• What you should do:
Pull out every line of the listing below where "have" appears.

----

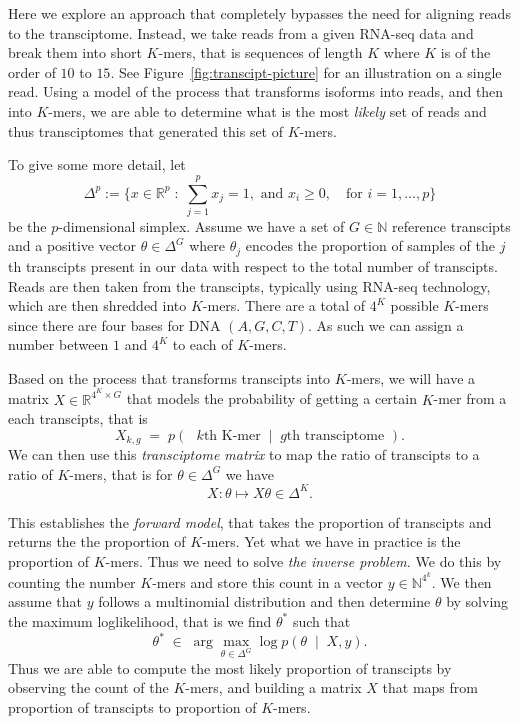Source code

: \documentclass[11pt]{article}
\newcommand{\rob}[1]{\todo[inline]{\textbf{Robert: }#1}}
\begin{document}
Here we explore an approach that completely bypasses the need for aligning reads to the transciptome. Instead, we take  reads from a given RNA-seq data and break them into short $K$-mers, that is sequences of length $K$ where $K$ is of the order of $10$ to $15.$ See Figure~\ref{fig:transcipt-picture} for an illustration on a single read. 
Using a model of the process that transforms isoforms into reads, and then into $K$-mers, we are able to determine what is the most \emph{likely} set of reads and thus transciptomes that generated this set of $K$-mers.  

To give some more detail, let
 $$\Delta^p:= \{  x \in \mathbb{R}^p \; : \; \sum_{j=1}^p x_j =1, \mbox{ and }  x_i \geq 0, \quad \mbox{for } i=1,\ldots, p\}$$
 be the $p$-dimensional simplex. Assume we have a set of $G \in \mathbb{N}$ reference transcipts and a positive vector  $\theta \in \Delta^G$ where $\theta_j$  encodes the proportion of samples of the $j$th transcipts present in our data with respect to the total number of transcipts.  Reads are then taken from the transcipts, typically using RNA-seq technology, which are then shredded into $K$-mers.  There are a total of $4^K$ possible $K$-mers since there are four bases for DNA $(A, G, C, T)$. As such we can assign a number between $1$ and $4^K$ to each of  $K$-mers. 
 
Based on the process that transforms transcipts into $K$-mers, we will have a  matrix $X \in \mathbb{R}^{4^K \times G}$ that models the probability of getting a certain $K$-mer from a each transcipts, that is
\[ X_{k, g}  \; = \; p (\mbox{ $k$th K-mer} \; \mid \; \mbox{$g$th transciptome }).\]
We can then use this \emph{transciptome matrix} to map the ratio of transcipts to a ratio of $K$-mers, that is for  $\theta \in \Delta^G$ we have
\[   X :\theta \mapsto X\theta \in \Delta^K.\] 

 This establishes the \emph{forward model}, that takes the proportion of transcipts and returns the the proportion of $K$-mers. Yet what we have in practice is the proportion of $K$-mers. Thus we need to solve \emph{the inverse problem.}
 We do this by  counting the number  $K$-mers and store this count in a vector $y \in \mathbb{N}^{4^k}$.
We then assume that  $y$ follows a multinomial distribution and then determine $\theta$ by solving the maximum loglikelihood, that is we find $\theta^*$ such that
\[\theta^* \; \in \; \arg\max_{\theta \in  \Delta^G} \log p(\theta \; \mid \; X, y).\]
  Thus we are able to compute the most likely proportion of transcipts by observing the count of the $K$-mers, and building a matrix $X$ that maps from proportion of transcipts to proportion of $K$-mers.
\end{document}
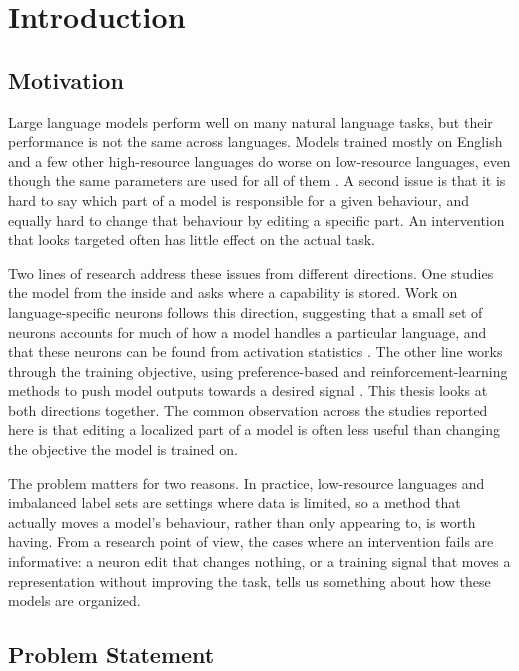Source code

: \chapter{Introduction}
\label{ch:introduction}

\section{Motivation}
\label{sec:intro-motivation}

Large language models perform well on many natural language tasks, but their
performance is not the same across languages. Models trained mostly on English and
a few other high-resource languages do worse on low-resource languages, even
though the same parameters are used for all of them
\citep{conneau2018xnli, shi2022mgsm}. A second issue is that it is hard to say
which part of a model is responsible for a given behaviour, and equally hard to
change that behaviour by editing a specific part. An intervention that looks
targeted often has little effect on the actual task.

Two lines of research address these issues from different directions. One studies
the model from the inside and asks where a capability is stored. Work on
language-specific neurons follows this direction, suggesting that a small set of
neurons accounts for much of how a model handles a particular language, and that
these neurons can be found from activation statistics
\citep{tang2024language, kojima2024multilingual}. The other line works through the
training objective, using preference-based and reinforcement-learning methods to
push model outputs towards a desired signal
\citep{rafailov2023direct, shao2024deepseekmath}. This thesis looks at both
directions together. The common observation across the studies reported here is
that editing a localized part of a model is often less useful than changing the
objective the model is trained on.

The problem matters for two reasons. In practice, low-resource languages and
imbalanced label sets are settings where data is limited, so a method that
actually moves a model's behaviour, rather than only appearing to, is worth
having. From a research point of view, the cases where an intervention fails are
informative: a neuron edit that changes nothing, or a training signal that moves a
representation without improving the task, tells us something about how these
models are organized.

\section{Problem Statement}
\label{sec:intro-problem}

----

• Result for this task:
 be the $p$-dimensional simplex. Assume we have a set of $G \in \mathbb{N}$ reference transcipts and a positive vector  $\theta \in \Delta^G$ where $\theta_j$  encodes the proportion of samples of the $j$th transcipts present in our data with respect to the total number of transcipts.  Reads are then taken from the transcipts, typically using RNA-seq technology, which are then shredded into $K$-mers.  There are a total of $4^K$ possible $K$-mers since there are four bases for DNA $(A, G, C, T)$. As such we can assign a number between $1$ and $4^K$ to each of  $K$-mers. 
Based on the process that transforms transcipts into $K$-mers, we will have a  matrix $X \in \mathbb{R}^{4^K \times G}$ that models the probability of getting a certain $K$-mer from a each transcipts, that is
We can then use this \emph{transciptome matrix} to map the ratio of transcipts to a ratio of $K$-mers, that is for  $\theta \in \Delta^G$ we have
 This establishes the \emph{forward model}, that takes the proportion of transcipts and returns the the proportion of $K$-mers. Yet what we have in practice is the proportion of $K$-mers. Thus we need to solve \emph{the inverse problem.}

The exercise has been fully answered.